Boost spirit compile error for trivial grammar
Asked Answered
F

1

2

I am trying to compile a parser with the following rules:

else_statement =
    lit("else") > statement;

if_statement =
    lit("if") >> '(' >> expression >> ')' >> statement >> -else_statement;

The attribute of else_statement is statement, as is the statement rule that it consumes. The attribute of if_statement is a struct with members respectively types expression, statement and an optional statement (boost::optional<statement>).

Using the following BOOST_FUSION_ADAPT_STRUCT's:

BOOST_FUSION_ADAPT_STRUCT(ast::statement, m_statement_node)
BOOST_FUSION_ADAPT_STRUCT(ast::if_statement, m_condition, m_then, m_else)

where m_statement_node is a boost::variant for different statements that are possible.

I'd expect that if an else_statement is present, it will be put into the boost::optional<statement>, since the attribute of else_statement is statement. And this does work if I comment out the lit("else") > in the else_statement rule! But with the lit("else") present something strange happens: now boost::spirit is trying to fit a statement into the member of the optional statement (the boost::variant) which obviously won't compile because that only takes an A or B.

The resulting compile error looks like this:

/usr/include/boost/variant/variant.hpp:1534:38: error: no matching function for call to ‘boost::variant<ast::A, ast::B>::initializer::initialize(void*, const ast::statement&)’

What am I doing wrong? How can I solve this?
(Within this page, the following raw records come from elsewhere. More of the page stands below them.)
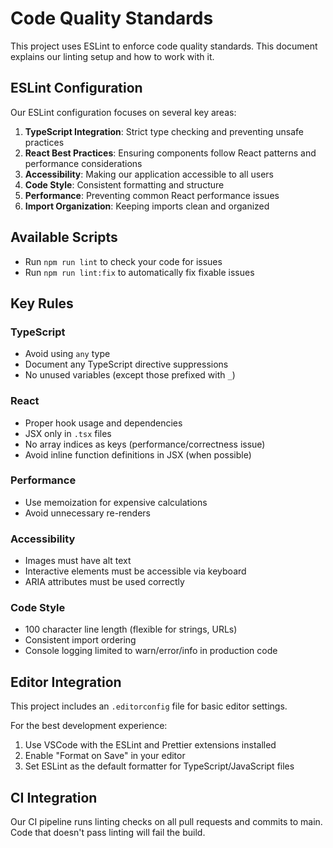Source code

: 
# Code Quality Standards

This project uses ESLint to enforce code quality standards. This document explains our linting setup and how to work with it.

## ESLint Configuration

Our ESLint configuration focuses on several key areas:

1. **TypeScript Integration**: Strict type checking and preventing unsafe practices
2. **React Best Practices**: Ensuring components follow React patterns and performance considerations
3. **Accessibility**: Making our application accessible to all users
4. **Code Style**: Consistent formatting and structure
5. **Performance**: Preventing common React performance issues
6. **Import Organization**: Keeping imports clean and organized

## Available Scripts

- Run `npm run lint` to check your code for issues
- Run `npm run lint:fix` to automatically fix fixable issues

## Key Rules

### TypeScript

- Avoid using `any` type
- Document any TypeScript directive suppressions
- No unused variables (except those prefixed with `_`)

### React

- Proper hook usage and dependencies
- JSX only in `.tsx` files
- No array indices as keys (performance/correctness issue)
- Avoid inline function definitions in JSX (when possible)

### Performance

- Use memoization for expensive calculations
- Avoid unnecessary re-renders

### Accessibility

- Images must have alt text
- Interactive elements must be accessible via keyboard
- ARIA attributes must be used correctly

### Code Style

- 100 character line length (flexible for strings, URLs)
- Consistent import ordering
- Console logging limited to warn/error/info in production code

## Editor Integration

This project includes an `.editorconfig` file for basic editor settings.

For the best development experience:

1. Use VSCode with the ESLint and Prettier extensions installed
2. Enable "Format on Save" in your editor
3. Set ESLint as the default formatter for TypeScript/JavaScript files

## CI Integration

Our CI pipeline runs linting checks on all pull requests and commits to main. Code that doesn't pass linting will fail the build.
Below a complete test snippet that shows the error (and compiles when the lit("else") > is comment out).

// File: so.cpp
// Compile as: g++ -std=c++11 so.cpp

#include <boost/spirit/include/qi.hpp>
#include <boost/fusion/include/adapt_struct.hpp>
#include <boost/fusion/include/std_pair.hpp>
#include <boost/optional/optional_io.hpp>
#include <iostream>
#include <string>
#include <vector>

namespace ast
{

struct A { int a; friend std::ostream& operator<<(std::ostream& os, A const&) { return os << "A"; } };
struct B { int b; friend std::ostream& operator<<(std::ostream& os, B const&) { return os << "B"; } };
struct expression { int e; friend std::ostream& operator<<(std::ostream& os, expression const&) { return os << "expression"; } };

using statement_node = boost::variant<A, B>;

struct statement
{
  statement_node m_statement_node;

  friend std::ostream& operator<<(std::ostream& os, statement const& statement)
      { return os << "STATEMENT:" << statement.m_statement_node; }
};

struct if_statement
{
  expression m_condition;
  statement m_then;
  boost::optional<statement> m_else;

  friend std::ostream& operator<<(std::ostream& os, if_statement const& if_statement)
  {
    os << "IF_STATEMENT:" << if_statement.m_condition << "; " << if_statement.m_then;
    if (if_statement.m_else)
      os << "; " << if_statement.m_else;
    return os;
  }
};

} // namespace ast

BOOST_FUSION_ADAPT_STRUCT(ast::expression, e)
BOOST_FUSION_ADAPT_STRUCT(ast::A, a)
BOOST_FUSION_ADAPT_STRUCT(ast::B, b)
BOOST_FUSION_ADAPT_STRUCT(ast::statement, m_statement_node)
BOOST_FUSION_ADAPT_STRUCT(ast::if_statement, m_condition, m_then, m_else)

namespace client
{

namespace qi = boost::spirit::qi;
namespace ascii = boost::spirit::ascii;

template <typename Iterator>
class test_grammar : public qi::grammar<Iterator, ast::if_statement(), qi::space_type>
{
 private:
  template<typename T> using rule = qi::rule<Iterator, T(), qi::space_type>;

  rule<ast::A>                                     a;
  rule<ast::B>                                     b;
  rule<ast::statement>                             statement;
  rule<ast::statement>                             else_statement;
  rule<ast::if_statement>                          if_statement;
  rule<int>                                        expression;

 public:
  test_grammar() : test_grammar::base_type(if_statement, "result_grammar")
  {
    using namespace qi;

    statement =
      a | b;

    else_statement =
      lit("else") > statement;

    if_statement =
      lit("if") >> '(' >> expression >> ')' >> statement >> -else_statement;

    expression =
        int_;

    a = 'A';
    b = 'B';

    BOOST_SPIRIT_DEBUG_NODES(
        (statement)
        (else_statement)
        (if_statement)
        (expression)
        (a)
        (b)
    );
  }
};

} // namespace client

int main()
{
  std::string const input{"if (1) A B"};
  using iterator_type = std::string::const_iterator;
  using test_grammar = client::test_grammar<iterator_type>;
  namespace qi = boost::spirit::qi;

  test_grammar program;
  iterator_type iter{input.begin()};
  iterator_type const end{input.end()};
  ast::if_statement out;
  bool r = qi::phrase_parse(iter, end, program, qi::space, out);

  if (!r || iter != end)
  {
    std::cerr << "Parsing failed." << std::endl;
    return 1;
  }
  std::cout << "Parsed: " << out << std::endl;
}
Favus answered 23/6, 2017 at 22:55 Comment(0)
S
1

Automatic attribute propagation rules have some trouble with Fusion sequences that consist of a single element. You can work around it here by declaring:

rule<ast::statement_node> statement;

(changing from ast::statement to ast::statement_node).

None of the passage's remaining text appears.